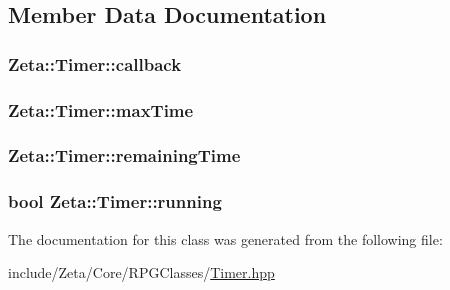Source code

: \subsection{Member Data Documentation}
\hypertarget{classZeta_1_1Timer_a5c34b1ad2fbb002a4b107cc3658a5350}{
\subsubsection[{callback}]{ Zeta\+::\+Timer\+::callback\hspace{0.3cm}{\ttfamily [private]}}}\label{classZeta_1_1Timer_a5c34b1ad2fbb002a4b107cc3658a5350}
\hypertarget{classZeta_1_1Timer_a9a9cce102e64f634f3bcc1653f94d92f}{
\subsubsection[{max\+Time}]{ Zeta\+::\+Timer\+::max\+Time\hspace{0.3cm}{\ttfamily [private]}}}\label{classZeta_1_1Timer_a9a9cce102e64f634f3bcc1653f94d92f}
\hypertarget{classZeta_1_1Timer_a65a7dfa8c401787c7916a844b0c07965}{
\subsubsection[{remaining\+Time}]{ Zeta\+::\+Timer\+::remaining\+Time\hspace{0.3cm}{\ttfamily [private]}}}\label{classZeta_1_1Timer_a65a7dfa8c401787c7916a844b0c07965}
\hypertarget{classZeta_1_1Timer_a9d32f638022dbcfc33d30ca40aa8ede1}{
\subsubsection[{running}]{\setlength{\rightskip}{0pt plus 5cm}bool Zeta\+::\+Timer\+::running\hspace{0.3cm}{\ttfamily [private]}}}\label{classZeta_1_1Timer_a9d32f638022dbcfc33d30ca40aa8ede1}


The documentation for this class was generated from the following file\+:\begin{DoxyCompactItemize}
\item 
include/\+Zeta/\+Core/\+R\+P\+G\+Classes/\hyperlink{Timer_8hpp}{Timer.\+hpp}\end{DoxyCompactItemize}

######

● Task brief
The entire listing is to be printed exactly, with each picture omitted.

● Output for this exercise
Source code

: \subsection{Member Data Documentation}
\hypertarget{classZeta_1_1Timer_a5c34b1ad2fbb002a4b107cc3658a5350}{
\subsubsection[{callback}]{ Zeta\+::\+Timer\+::callback\hspace{0.3cm}{\ttfamily [private]}}}\label{classZeta_1_1Timer_a5c34b1ad2fbb002a4b107cc3658a5350}
\hypertarget{classZeta_1_1Timer_a9a9cce102e64f634f3bcc1653f94d92f}{
\subsubsection[{max\+Time}]{ Zeta\+::\+Timer\+::max\+Time\hspace{0.3cm}{\ttfamily [private]}}}\label{classZeta_1_1Timer_a9a9cce102e64f634f3bcc1653f94d92f}
\hypertarget{classZeta_1_1Timer_a65a7dfa8c401787c7916a844b0c07965}{
\subsubsection[{remaining\+Time}]{ Zeta\+::\+Timer\+::remaining\+Time\hspace{0.3cm}{\ttfamily [private]}}}\label{classZeta_1_1Timer_a65a7dfa8c401787c7916a844b0c07965}
\hypertarget{classZeta_1_1Timer_a9d32f638022dbcfc33d30ca40aa8ede1}{
\subsubsection[{running}]{\setlength{\rightskip}{0pt plus 5cm}bool Zeta\+::\+Timer\+::running\hspace{0.3cm}{\ttfamily [private]}}}\label{classZeta_1_1Timer_a9d32f638022dbcfc33d30ca40aa8ede1}


The documentation for this class was generated from the following file\+:\begin{DoxyCompactItemize}
\item 
include/\+Zeta/\+Core/\+R\+P\+G\+Classes/\hyperlink{Timer_8hpp}{Timer.\+hpp}\end{DoxyCompactItemize}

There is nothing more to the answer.